At the time the "Perfect Storm" report was finished, the administration was already heading toward the decision to invade. A CIA assessment completed on Aug. 8, 2002, and also sent to the White House, found that while "on the surface, Iraq currently appears to lack both the socio-economic and politico-cultural prerequisites that political scientists generally regard as necessary to nurture democracy . . . we believe that Iraq has several advantages that, if buttressed by the West, could foster democracy in post-Saddam Iraq."

It warned, however, that chances of even partial success would require "long-term, active U.S./Western military, political and economic involvement."

On Aug. 14, 2002, a day after the "Perfect Storm" paper was sent to the White House, then-national security adviser Condoleezza Rice held a meeting of the national security team to draft a presidential directive titled "Iraq: Goals, Objectives and Strategy," according to the book "Plan of Attack" by The Washington Post's Bob Woodward. It talked of freeing Iraq and preventing it from "breaking out of containment and becoming a more dangerous threat to the region and beyond."
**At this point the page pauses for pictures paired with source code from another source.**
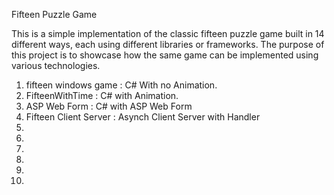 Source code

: Fifteen Puzzle Game

This is a simple implementation of the classic fifteen puzzle game built in 14 different ways, each using different libraries or frameworks. The purpose of this project is to showcase how the same game can be implemented using various technologies.

1) fifteen windows game : C# With no Animation.
2) FifteenWithTime : C# with Animation.
3) ASP Web Form : C# with ASP Web Form
4) Fifteen Client Server : Asynch Client Server with Handler
5) 
6) 
7) 
8) 
9) 
10)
The directive also spoke of cutting "Iraq's links to and sponsorship of international terrorism," liberating the Iraqi people and assisting them "in creating a society based on moderation, pluralism and democracy."

The CIA "Perfect Storm" paper, carrying a series of warnings about how such goals might go seriously awry, had been requested in the summer of 2002, along with others on Iraq, by then-deputy national security adviser Stephen J. Hadley. But, according to then-CIA director George J. Tenet, it was relegated to the back of a thick briefing book handed out to President Bush's national security team for a meeting on Sept. 7, 2002, at Camp David, where the Iraq war was Topic A.

One paper in the front part of the briefing book "listed things that would be achieved by removing Saddam -- freeing the Iraqi people, eliminating WMD, ending threats to Iraq's neighbors, and the like," Tenet writes in his book, "At the Center of the Storm." Another paper in the middle of the briefing materials, Tenet writes, talked generally about how the United States would deal with post-Hussein Iraq, including a plan to retain but reform of much of the government bureaucracy.

In the "Perfect Storm" paper, CIA analysts offered what they described as "near-term tactical moves" that the administration could make to minimize the worst-case scenarios that the report presented. Among them were taking "concrete diplomatic steps toward Arab-Israeli peace" and providing "back-channel assurances to Tehran on the duration and extent of U.S. force deployments" -- actions that were not taken.

Tenet concedes that he did not press the "Perfect Storm" worst-case analyses at meetings. "There was, in fact, no screaming, no table-pounding," he writes. "We had no way of knowing then how the situation on the ground in Iraq would evolve."

Nor, he adds, was the CIA privy to subsequent administration actions in Iraq "that would help make many of these worst-case scenarios almost inevitable."